**Assigned task:** Each line in the records below, from the one that contains "Quindi se gli" to the one that contains "il costruttore appropriato.", should be reproduced exactly, the first and last included.

Dataset entries
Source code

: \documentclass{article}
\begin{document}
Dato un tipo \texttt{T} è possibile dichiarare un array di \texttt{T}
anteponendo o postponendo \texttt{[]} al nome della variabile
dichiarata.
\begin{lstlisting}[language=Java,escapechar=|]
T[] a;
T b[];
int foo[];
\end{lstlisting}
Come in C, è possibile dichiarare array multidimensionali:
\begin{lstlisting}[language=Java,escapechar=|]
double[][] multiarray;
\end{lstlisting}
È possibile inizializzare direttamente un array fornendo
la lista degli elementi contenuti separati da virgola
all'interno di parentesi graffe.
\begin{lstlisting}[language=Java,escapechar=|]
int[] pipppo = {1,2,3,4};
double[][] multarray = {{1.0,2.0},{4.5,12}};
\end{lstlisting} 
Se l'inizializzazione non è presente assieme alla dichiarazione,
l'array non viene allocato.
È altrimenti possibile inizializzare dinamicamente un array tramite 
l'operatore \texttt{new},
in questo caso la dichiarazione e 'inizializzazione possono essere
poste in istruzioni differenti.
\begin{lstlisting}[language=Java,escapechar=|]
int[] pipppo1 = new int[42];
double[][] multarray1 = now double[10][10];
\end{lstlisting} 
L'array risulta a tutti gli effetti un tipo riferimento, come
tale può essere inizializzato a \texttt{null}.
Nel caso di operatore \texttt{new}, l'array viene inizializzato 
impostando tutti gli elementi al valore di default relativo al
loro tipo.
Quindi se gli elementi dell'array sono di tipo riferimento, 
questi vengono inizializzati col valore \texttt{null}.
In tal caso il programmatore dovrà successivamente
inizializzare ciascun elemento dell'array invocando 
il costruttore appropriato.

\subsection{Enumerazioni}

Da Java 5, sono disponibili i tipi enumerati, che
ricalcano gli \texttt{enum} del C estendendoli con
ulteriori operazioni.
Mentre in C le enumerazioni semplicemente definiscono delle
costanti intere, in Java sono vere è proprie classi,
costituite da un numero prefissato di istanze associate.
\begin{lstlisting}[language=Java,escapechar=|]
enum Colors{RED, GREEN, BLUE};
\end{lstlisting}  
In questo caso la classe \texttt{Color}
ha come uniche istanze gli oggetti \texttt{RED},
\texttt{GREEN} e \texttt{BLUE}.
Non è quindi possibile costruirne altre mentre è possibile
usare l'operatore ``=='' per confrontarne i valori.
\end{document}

**Reply to the exercise:**
Quindi se gli elementi dell'array sono di tipo riferimento, 
questi vengono inizializzati col valore \texttt{null}.
In tal caso il programmatore dovrà successivamente
inizializzare ciascun elemento dell'array invocando 
il costruttore appropriato.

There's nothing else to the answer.